### [EXERCISE PROMPT]
Return the records in full, with every character preserved.

-- SUPPLIED MATERIAL follows --

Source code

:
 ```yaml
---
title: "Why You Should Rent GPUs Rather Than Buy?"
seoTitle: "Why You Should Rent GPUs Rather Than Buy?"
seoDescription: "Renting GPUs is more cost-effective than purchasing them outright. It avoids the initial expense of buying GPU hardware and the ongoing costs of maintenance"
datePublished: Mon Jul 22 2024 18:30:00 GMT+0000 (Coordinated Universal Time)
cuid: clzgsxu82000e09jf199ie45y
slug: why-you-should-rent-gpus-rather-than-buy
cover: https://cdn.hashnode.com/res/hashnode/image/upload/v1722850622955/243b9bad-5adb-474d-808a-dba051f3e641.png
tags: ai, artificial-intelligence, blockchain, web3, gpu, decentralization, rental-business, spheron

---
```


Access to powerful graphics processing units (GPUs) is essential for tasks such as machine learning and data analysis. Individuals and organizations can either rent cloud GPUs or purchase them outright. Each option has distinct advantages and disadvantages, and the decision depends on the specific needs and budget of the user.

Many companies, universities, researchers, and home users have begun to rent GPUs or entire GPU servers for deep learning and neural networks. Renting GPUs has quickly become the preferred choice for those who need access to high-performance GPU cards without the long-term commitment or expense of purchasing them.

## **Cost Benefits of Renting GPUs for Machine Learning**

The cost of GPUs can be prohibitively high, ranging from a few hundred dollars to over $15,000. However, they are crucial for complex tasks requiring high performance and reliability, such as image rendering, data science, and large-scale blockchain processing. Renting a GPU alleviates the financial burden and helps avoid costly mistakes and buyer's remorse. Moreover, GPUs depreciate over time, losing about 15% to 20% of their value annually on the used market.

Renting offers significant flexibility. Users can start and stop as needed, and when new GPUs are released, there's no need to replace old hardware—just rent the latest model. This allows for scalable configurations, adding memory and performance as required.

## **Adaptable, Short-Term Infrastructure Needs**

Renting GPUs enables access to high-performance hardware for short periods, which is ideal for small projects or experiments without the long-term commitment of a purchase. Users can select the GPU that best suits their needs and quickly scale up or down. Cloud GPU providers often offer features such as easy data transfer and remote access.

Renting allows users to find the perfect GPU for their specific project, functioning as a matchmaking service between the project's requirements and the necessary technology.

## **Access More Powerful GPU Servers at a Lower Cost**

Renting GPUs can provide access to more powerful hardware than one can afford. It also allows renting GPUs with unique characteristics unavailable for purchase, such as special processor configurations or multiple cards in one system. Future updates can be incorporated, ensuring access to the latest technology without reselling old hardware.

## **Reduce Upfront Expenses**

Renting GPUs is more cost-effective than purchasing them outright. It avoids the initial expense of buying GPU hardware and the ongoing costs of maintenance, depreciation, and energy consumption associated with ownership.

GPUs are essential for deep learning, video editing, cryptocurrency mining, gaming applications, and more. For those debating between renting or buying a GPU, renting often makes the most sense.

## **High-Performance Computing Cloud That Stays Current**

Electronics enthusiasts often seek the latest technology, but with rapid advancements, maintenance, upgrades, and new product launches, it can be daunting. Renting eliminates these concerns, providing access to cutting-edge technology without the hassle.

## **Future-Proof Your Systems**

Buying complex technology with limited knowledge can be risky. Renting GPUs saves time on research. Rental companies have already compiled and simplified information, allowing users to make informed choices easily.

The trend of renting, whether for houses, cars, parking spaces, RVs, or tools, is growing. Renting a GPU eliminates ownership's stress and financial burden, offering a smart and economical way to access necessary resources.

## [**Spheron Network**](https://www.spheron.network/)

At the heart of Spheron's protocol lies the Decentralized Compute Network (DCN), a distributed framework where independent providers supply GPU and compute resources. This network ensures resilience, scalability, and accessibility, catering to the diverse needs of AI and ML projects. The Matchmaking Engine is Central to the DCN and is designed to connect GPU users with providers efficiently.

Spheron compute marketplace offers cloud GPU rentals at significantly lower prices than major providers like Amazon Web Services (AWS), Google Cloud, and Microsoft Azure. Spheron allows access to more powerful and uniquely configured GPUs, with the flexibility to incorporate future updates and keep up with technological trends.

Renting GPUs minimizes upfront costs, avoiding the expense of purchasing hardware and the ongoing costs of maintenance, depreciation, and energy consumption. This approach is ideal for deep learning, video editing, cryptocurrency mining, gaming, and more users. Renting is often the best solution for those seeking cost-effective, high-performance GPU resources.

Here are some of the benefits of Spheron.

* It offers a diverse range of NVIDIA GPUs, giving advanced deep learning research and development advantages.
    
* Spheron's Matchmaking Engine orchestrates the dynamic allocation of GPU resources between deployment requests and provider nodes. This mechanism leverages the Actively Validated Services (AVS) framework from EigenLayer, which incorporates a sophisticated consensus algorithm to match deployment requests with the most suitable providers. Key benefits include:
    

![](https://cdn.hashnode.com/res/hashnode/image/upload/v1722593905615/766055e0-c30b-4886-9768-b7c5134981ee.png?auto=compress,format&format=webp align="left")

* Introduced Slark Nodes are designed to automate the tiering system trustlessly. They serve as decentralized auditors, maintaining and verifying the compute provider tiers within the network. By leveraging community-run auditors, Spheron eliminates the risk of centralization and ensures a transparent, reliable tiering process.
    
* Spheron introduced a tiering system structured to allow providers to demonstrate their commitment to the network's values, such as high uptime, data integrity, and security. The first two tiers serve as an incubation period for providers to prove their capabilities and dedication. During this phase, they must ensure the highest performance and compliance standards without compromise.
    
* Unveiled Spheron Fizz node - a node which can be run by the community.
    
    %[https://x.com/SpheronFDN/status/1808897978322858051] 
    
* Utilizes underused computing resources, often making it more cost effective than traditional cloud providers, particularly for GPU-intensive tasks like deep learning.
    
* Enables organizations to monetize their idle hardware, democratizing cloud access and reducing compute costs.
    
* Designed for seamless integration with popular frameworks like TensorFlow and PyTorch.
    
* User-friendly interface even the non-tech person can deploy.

-- SUPPLIED MATERIAL concluded --

### [OUTPUT FOR THIS EXERCISE]
Source code

:
 ```yaml
---
title: "Why You Should Rent GPUs Rather Than Buy?"
seoTitle: "Why You Should Rent GPUs Rather Than Buy?"
seoDescription: "Renting GPUs is more cost-effective than purchasing them outright. It avoids the initial expense of buying GPU hardware and the ongoing costs of maintenance"
datePublished: Mon Jul 22 2024 18:30:00 GMT+0000 (Coordinated Universal Time)
cuid: clzgsxu82000e09jf199ie45y
slug: why-you-should-rent-gpus-rather-than-buy
cover: https://cdn.hashnode.com/res/hashnode/image/upload/v1722850622955/243b9bad-5adb-474d-808a-dba051f3e641.png
tags: ai, artificial-intelligence, blockchain, web3, gpu, decentralization, rental-business, spheron

---
```


Access to powerful graphics processing units (GPUs) is essential for tasks such as machine learning and data analysis. Individuals and organizations can either rent cloud GPUs or purchase them outright. Each option has distinct advantages and disadvantages, and the decision depends on the specific needs and budget of the user.

Many companies, universities, researchers, and home users have begun to rent GPUs or entire GPU servers for deep learning and neural networks. Renting GPUs has quickly become the preferred choice for those who need access to high-performance GPU cards without the long-term commitment or expense of purchasing them.

## **Cost Benefits of Renting GPUs for Machine Learning**

The cost of GPUs can be prohibitively high, ranging from a few hundred dollars to over $15,000. However, they are crucial for complex tasks requiring high performance and reliability, such as image rendering, data science, and large-scale blockchain processing. Renting a GPU alleviates the financial burden and helps avoid costly mistakes and buyer's remorse. Moreover, GPUs depreciate over time, losing about 15% to 20% of their value annually on the used market.

Renting offers significant flexibility. Users can start and stop as needed, and when new GPUs are released, there's no need to replace old hardware—just rent the latest model. This allows for scalable configurations, adding memory and performance as required.

## **Adaptable, Short-Term Infrastructure Needs**

Renting GPUs enables access to high-performance hardware for short periods, which is ideal for small projects or experiments without the long-term commitment of a purchase. Users can select the GPU that best suits their needs and quickly scale up or down. Cloud GPU providers often offer features such as easy data transfer and remote access.

Renting allows users to find the perfect GPU for their specific project, functioning as a matchmaking service between the project's requirements and the necessary technology.

## **Access More Powerful GPU Servers at a Lower Cost**

Renting GPUs can provide access to more powerful hardware than one can afford. It also allows renting GPUs with unique characteristics unavailable for purchase, such as special processor configurations or multiple cards in one system. Future updates can be incorporated, ensuring access to the latest technology without reselling old hardware.

## **Reduce Upfront Expenses**

Renting GPUs is more cost-effective than purchasing them outright. It avoids the initial expense of buying GPU hardware and the ongoing costs of maintenance, depreciation, and energy consumption associated with ownership.

GPUs are essential for deep learning, video editing, cryptocurrency mining, gaming applications, and more. For those debating between renting or buying a GPU, renting often makes the most sense.

## **High-Performance Computing Cloud That Stays Current**

Electronics enthusiasts often seek the latest technology, but with rapid advancements, maintenance, upgrades, and new product launches, it can be daunting. Renting eliminates these concerns, providing access to cutting-edge technology without the hassle.

## **Future-Proof Your Systems**

Buying complex technology with limited knowledge can be risky. Renting GPUs saves time on research. Rental companies have already compiled and simplified information, allowing users to make informed choices easily.

The trend of renting, whether for houses, cars, parking spaces, RVs, or tools, is growing. Renting a GPU eliminates ownership's stress and financial burden, offering a smart and economical way to access necessary resources.

## [**Spheron Network**](https://www.spheron.network/)

At the heart of Spheron's protocol lies the Decentralized Compute Network (DCN), a distributed framework where independent providers supply GPU and compute resources. This network ensures resilience, scalability, and accessibility, catering to the diverse needs of AI and ML projects. The Matchmaking Engine is Central to the DCN and is designed to connect GPU users with providers efficiently.

Spheron compute marketplace offers cloud GPU rentals at significantly lower prices than major providers like Amazon Web Services (AWS), Google Cloud, and Microsoft Azure. Spheron allows access to more powerful and uniquely configured GPUs, with the flexibility to incorporate future updates and keep up with technological trends.

Renting GPUs minimizes upfront costs, avoiding the expense of purchasing hardware and the ongoing costs of maintenance, depreciation, and energy consumption. This approach is ideal for deep learning, video editing, cryptocurrency mining, gaming, and more users. Renting is often the best solution for those seeking cost-effective, high-performance GPU resources.

Here are some of the benefits of Spheron.

* It offers a diverse range of NVIDIA GPUs, giving advanced deep learning research and development advantages.
    
* Spheron's Matchmaking Engine orchestrates the dynamic allocation of GPU resources between deployment requests and provider nodes. This mechanism leverages the Actively Validated Services (AVS) framework from EigenLayer, which incorporates a sophisticated consensus algorithm to match deployment requests with the most suitable providers. Key benefits include:
    

![](https://cdn.hashnode.com/res/hashnode/image/upload/v1722593905615/766055e0-c30b-4886-9768-b7c5134981ee.png?auto=compress,format&format=webp align="left")

* Introduced Slark Nodes are designed to automate the tiering system trustlessly. They serve as decentralized auditors, maintaining and verifying the compute provider tiers within the network. By leveraging community-run auditors, Spheron eliminates the risk of centralization and ensures a transparent, reliable tiering process.
    
* Spheron introduced a tiering system structured to allow providers to demonstrate their commitment to the network's values, such as high uptime, data integrity, and security. The first two tiers serve as an incubation period for providers to prove their capabilities and dedication. During this phase, they must ensure the highest performance and compliance standards without compromise.
    
* Unveiled Spheron Fizz node - a node which can be run by the community.
    
    %[https://x.com/SpheronFDN/status/1808897978322858051] 
    
* Utilizes underused computing resources, often making it more cost effective than traditional cloud providers, particularly for GPU-intensive tasks like deep learning.
    
* Enables organizations to monetize their idle hardware, democratizing cloud access and reducing compute costs.
    
* Designed for seamless integration with popular frameworks like TensorFlow and PyTorch.
    
* User-friendly interface even the non-tech person can deploy.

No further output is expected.